Activation of calcineurin by the upstream effectors dephosphorylates NFATc4, which translocates into the nucleus to interact with other transcription factors to regulate transcription. NFAT proteins cooperate with other transcription factors such as GATA4, E12, CBP (CREB Binding Protein), p300, MEF2 (Mads Box Transcription Enhancer Factor-2) etc., leading to activation of transcription of genes (ANF [Atrial Natriuretic Factor], α-actin, β-myosin, TNF-α [Tumor Necrosis Factor-α], Endothelin-1 etc) essential for cardiac development, and thus, hypertrophy. The expression of Myosin Heavy Chain isoforms from α to β and from α-cardiac to α-skeletal actin is also a feature of the calcineurin-NFATc4 pathway. (Ref.2). The ADSS (Adenylosuccinate Synthetase) gene expression is the outcome of the activation of the enhancer region that contains binding sites for NKX2.5, GATA4, MEF2, E12, HAND1 (Heart And Neural Crest Derivatives Expressed-1), and HAND2 (Ref.8). Action of MEF2, an essential factor for the transcription of Endothelin-1, ANF, and Myosin Heavy Chains etc. is regulated by direct association with HDACs (Histone Deacetylases).

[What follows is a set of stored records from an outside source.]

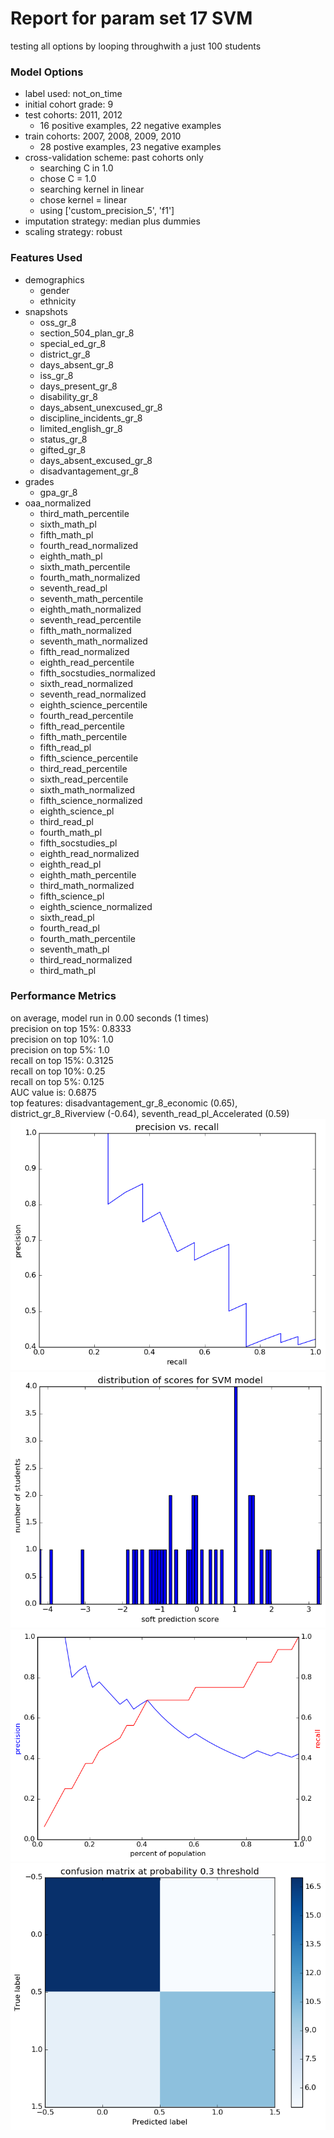 # Report for param set 17 SVM
testing all options by looping throughwith a just 100 students

### Model Options
* label used: not_on_time
* initial cohort grade: 9
* test cohorts: 2011, 2012
	 * 16 positive examples, 22 negative examples
* train cohorts: 2007, 2008, 2009, 2010
	 * 28 postive examples, 23 negative examples
* cross-validation scheme: past cohorts only
	 * searching C in 1.0
	 * chose C = 1.0
	 * searching kernel in linear
	 * chose kernel = linear
	 * using ['custom_precision_5', 'f1']
* imputation strategy: median plus dummies
* scaling strategy: robust

### Features Used
* demographics
	 * gender
	 * ethnicity
* snapshots
	 * oss_gr_8
	 * section_504_plan_gr_8
	 * special_ed_gr_8
	 * district_gr_8
	 * days_absent_gr_8
	 * iss_gr_8
	 * days_present_gr_8
	 * disability_gr_8
	 * days_absent_unexcused_gr_8
	 * discipline_incidents_gr_8
	 * limited_english_gr_8
	 * status_gr_8
	 * gifted_gr_8
	 * days_absent_excused_gr_8
	 * disadvantagement_gr_8
* grades
	 * gpa_gr_8
* oaa_normalized
	 * third_math_percentile
	 * sixth_math_pl
	 * fifth_math_pl
	 * fourth_read_normalized
	 * eighth_math_pl
	 * sixth_math_percentile
	 * fourth_math_normalized
	 * seventh_read_pl
	 * seventh_math_percentile
	 * eighth_math_normalized
	 * seventh_read_percentile
	 * fifth_math_normalized
	 * seventh_math_normalized
	 * fifth_read_normalized
	 * eighth_read_percentile
	 * fifth_socstudies_normalized
	 * sixth_read_normalized
	 * seventh_read_normalized
	 * eighth_science_percentile
	 * fourth_read_percentile
	 * fifth_read_percentile
	 * fifth_math_percentile
	 * fifth_read_pl
	 * fifth_science_percentile
	 * third_read_percentile
	 * sixth_read_percentile
	 * sixth_math_normalized
	 * fifth_science_normalized
	 * eighth_science_pl
	 * third_read_pl
	 * fourth_math_pl
	 * fifth_socstudies_pl
	 * eighth_read_normalized
	 * eighth_read_pl
	 * eighth_math_percentile
	 * third_math_normalized
	 * fifth_science_pl
	 * eighth_science_normalized
	 * sixth_read_pl
	 * fourth_read_pl
	 * fourth_math_percentile
	 * seventh_math_pl
	 * third_read_normalized
	 * third_math_pl

### Performance Metrics
on average, model run in 0.00 seconds (1 times) <br/>precision on top 15%: 0.8333 <br/>precision on top 10%: 1.0 <br/>precision on top 5%: 1.0 <br/>recall on top 15%: 0.3125 <br/>recall on top 10%: 0.25 <br/>recall on top 5%: 0.125 <br/>AUC value is: 0.6875 <br/>top features: disadvantagement_gr_8_economic (0.65), district_gr_8_Riverview (-0.64), seventh_read_pl_Accelerated (0.59)
![param_set_17_SVM_pr_vs_threshold.png](figs/param_set_17_SVM_pr_vs_threshold.png)
![param_set_17_SVM_score_dist.png](figs/param_set_17_SVM_score_dist.png)
![param_set_17_SVM_precision_recall_at_k.png](figs/param_set_17_SVM_precision_recall_at_k.png)
![param_set_17_SVM_confusion_mat_0.3.png](figs/param_set_17_SVM_confusion_mat_0.3.png)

NFATc4 remains in phosphorylated condition under basal, unstimulated conditions. Dephosphorylation mediated by the calcineurin, promotes nuclear translocation and subsequent transcriptional activation of NFATc4 whereas, rephosphorylation of the dephosphorylated NFATc4 terminates NFATc4 activation. MAPKs (p38MAPK, JNK) and additional kinases (e.g., GSK3β, CSNK1-α [Casein Kinase-1α]) mediate rephosphorylation of NFATc4 and thus act as negative regulators of cardiac hypertrophy. GSK3β, a widely expressed kinase phosphorylates a series of serine/threonine residues in the N-terminal regulatory regions of NFATc4 proteins, thereby masking their nuclear import sequences and promoting translocation to the cytoplasm and transcriptional inactivation. Rephosphorylated NFATc4 is exported out of the nucleus, and NFATc4-mediated transcription is terminated (Ref.9). In addition, calineurin activity is attenuated by several endogenous calcineurin inhibitors, such as AKAP79 (A-Kinase Anchor Protein-79-KD), Cabin/Cain, and DSCR1 (Down Syndrome Critical Region Gene-1)/MCIP (Myocyte-Enriched Calcineurin-Interacting Protein). AKAP79 interacts with calcineurin as well as PKA and PKC. Immunosuppressive drugs, Cyclosporin-A and FK506 inhibit calcineurin thereby blocking NFATc4 nuclear localization that leads to attenuation of cardiac hypertrophy (Ref.10).